Collected data entries
========================

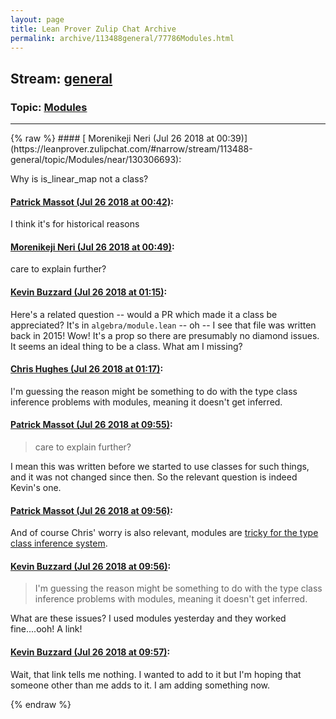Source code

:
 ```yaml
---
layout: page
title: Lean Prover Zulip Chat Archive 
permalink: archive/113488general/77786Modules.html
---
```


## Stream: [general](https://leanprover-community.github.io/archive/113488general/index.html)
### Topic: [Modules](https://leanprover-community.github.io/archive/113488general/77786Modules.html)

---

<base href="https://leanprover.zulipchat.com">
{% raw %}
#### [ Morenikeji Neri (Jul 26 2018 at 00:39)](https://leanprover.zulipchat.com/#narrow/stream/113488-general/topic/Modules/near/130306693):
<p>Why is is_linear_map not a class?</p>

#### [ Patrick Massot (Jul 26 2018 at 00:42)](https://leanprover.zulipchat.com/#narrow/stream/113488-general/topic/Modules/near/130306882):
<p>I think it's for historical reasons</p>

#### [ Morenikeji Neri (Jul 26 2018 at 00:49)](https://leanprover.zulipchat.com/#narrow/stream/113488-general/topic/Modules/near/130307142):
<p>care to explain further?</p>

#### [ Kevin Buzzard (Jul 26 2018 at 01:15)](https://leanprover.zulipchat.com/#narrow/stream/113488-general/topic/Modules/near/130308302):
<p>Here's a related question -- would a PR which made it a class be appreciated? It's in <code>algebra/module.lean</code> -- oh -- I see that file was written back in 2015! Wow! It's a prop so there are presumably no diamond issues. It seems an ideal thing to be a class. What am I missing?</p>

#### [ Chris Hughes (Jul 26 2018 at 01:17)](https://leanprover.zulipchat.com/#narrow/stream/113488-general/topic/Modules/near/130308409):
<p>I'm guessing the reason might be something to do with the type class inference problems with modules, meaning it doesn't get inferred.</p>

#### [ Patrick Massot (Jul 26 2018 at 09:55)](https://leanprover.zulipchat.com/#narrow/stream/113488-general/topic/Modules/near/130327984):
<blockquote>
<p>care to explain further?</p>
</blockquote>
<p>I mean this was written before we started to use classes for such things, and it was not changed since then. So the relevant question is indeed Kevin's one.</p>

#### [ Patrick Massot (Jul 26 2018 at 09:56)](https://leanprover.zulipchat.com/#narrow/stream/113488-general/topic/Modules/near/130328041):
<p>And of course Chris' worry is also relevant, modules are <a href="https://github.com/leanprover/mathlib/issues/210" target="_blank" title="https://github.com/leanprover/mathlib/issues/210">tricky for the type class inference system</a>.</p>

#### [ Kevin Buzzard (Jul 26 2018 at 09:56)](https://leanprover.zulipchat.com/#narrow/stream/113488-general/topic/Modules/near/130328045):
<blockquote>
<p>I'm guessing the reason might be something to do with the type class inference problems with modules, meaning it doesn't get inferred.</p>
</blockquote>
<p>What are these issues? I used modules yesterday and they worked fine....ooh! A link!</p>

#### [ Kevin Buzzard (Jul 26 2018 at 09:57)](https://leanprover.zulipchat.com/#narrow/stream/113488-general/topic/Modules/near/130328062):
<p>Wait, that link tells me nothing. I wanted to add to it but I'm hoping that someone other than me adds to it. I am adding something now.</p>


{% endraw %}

========================

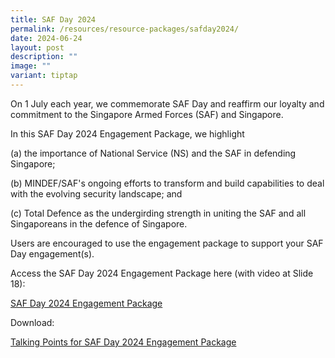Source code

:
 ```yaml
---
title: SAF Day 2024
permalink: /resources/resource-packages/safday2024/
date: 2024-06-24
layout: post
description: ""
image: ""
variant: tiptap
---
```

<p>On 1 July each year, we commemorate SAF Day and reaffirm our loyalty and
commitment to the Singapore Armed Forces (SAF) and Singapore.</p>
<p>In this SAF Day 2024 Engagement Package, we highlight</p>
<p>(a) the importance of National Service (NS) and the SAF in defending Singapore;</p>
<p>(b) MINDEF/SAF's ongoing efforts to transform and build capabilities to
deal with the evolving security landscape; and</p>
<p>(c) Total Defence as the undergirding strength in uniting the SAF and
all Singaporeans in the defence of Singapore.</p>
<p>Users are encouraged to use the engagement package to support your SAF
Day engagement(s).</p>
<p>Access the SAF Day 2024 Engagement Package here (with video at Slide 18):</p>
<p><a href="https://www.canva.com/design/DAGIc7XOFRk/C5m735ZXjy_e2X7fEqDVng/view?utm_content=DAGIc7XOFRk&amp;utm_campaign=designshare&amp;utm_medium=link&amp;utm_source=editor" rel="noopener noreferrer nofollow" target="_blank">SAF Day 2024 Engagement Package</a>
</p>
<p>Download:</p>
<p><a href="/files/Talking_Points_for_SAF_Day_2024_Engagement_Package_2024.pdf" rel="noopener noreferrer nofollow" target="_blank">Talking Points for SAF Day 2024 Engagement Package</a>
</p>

========================

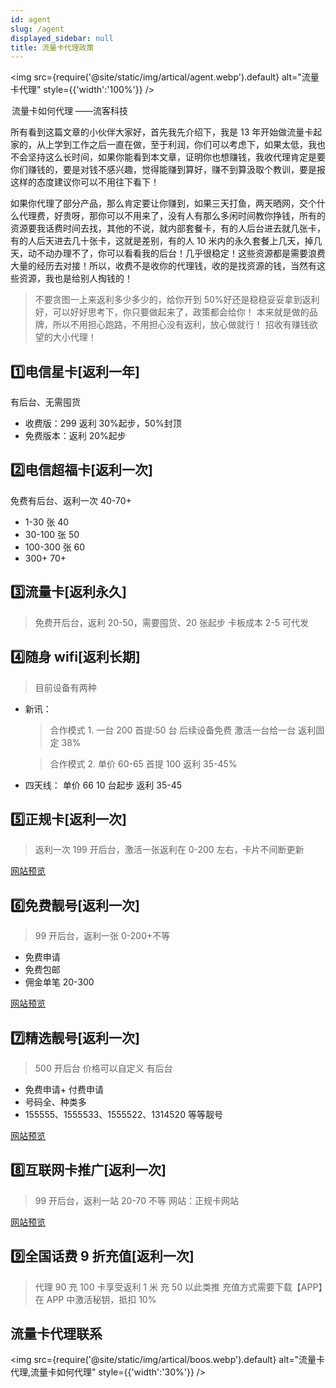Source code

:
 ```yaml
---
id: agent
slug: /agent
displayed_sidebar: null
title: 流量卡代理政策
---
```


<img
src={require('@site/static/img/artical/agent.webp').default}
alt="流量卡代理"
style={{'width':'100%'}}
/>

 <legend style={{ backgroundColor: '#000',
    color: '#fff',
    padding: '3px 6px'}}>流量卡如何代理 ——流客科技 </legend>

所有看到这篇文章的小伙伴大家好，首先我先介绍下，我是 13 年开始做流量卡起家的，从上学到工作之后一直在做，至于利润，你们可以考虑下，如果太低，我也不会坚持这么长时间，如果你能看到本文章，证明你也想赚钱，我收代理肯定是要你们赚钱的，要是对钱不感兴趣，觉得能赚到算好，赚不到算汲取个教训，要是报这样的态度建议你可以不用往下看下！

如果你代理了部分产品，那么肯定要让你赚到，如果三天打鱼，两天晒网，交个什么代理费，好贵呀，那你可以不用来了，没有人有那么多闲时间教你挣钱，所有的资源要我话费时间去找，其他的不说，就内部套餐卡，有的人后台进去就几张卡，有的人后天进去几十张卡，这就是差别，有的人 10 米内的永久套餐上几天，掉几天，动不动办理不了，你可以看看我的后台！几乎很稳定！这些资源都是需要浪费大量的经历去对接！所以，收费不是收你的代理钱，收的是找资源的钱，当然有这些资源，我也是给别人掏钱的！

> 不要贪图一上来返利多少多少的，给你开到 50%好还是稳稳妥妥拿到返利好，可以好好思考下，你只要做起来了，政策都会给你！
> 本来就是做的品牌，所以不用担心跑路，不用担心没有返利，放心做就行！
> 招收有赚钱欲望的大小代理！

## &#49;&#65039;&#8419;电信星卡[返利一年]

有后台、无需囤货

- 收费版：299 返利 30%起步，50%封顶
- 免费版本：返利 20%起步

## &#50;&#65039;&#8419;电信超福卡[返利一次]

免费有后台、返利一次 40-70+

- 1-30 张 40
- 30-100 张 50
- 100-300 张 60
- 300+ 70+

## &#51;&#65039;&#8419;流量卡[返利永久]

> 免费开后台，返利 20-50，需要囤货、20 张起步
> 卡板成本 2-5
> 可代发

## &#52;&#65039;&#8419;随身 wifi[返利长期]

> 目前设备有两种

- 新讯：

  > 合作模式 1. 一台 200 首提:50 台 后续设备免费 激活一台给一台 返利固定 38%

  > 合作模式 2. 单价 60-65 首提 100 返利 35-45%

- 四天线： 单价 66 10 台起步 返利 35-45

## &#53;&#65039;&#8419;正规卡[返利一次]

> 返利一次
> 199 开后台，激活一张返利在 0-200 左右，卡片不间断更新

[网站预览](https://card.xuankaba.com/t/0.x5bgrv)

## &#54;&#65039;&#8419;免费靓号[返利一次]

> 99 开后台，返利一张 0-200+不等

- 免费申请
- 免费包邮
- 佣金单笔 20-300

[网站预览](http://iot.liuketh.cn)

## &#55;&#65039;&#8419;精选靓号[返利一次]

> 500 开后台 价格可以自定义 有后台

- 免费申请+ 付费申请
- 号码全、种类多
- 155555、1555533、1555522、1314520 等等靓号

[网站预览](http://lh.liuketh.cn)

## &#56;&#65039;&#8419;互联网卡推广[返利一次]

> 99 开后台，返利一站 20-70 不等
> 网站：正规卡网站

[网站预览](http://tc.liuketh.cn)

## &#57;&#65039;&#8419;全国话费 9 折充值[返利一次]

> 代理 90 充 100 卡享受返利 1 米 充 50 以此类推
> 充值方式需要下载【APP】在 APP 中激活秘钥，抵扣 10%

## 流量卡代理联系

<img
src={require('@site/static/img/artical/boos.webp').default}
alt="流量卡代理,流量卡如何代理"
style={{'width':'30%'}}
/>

========================

**WHAT THE TASK ASKS**
Copy out each line of the records that holds the string "permalink".

**WRITTEN RESPONSE**
permalink: archive/113488general/77786Modules.html
permalink: /resources/resource-packages/safday2024/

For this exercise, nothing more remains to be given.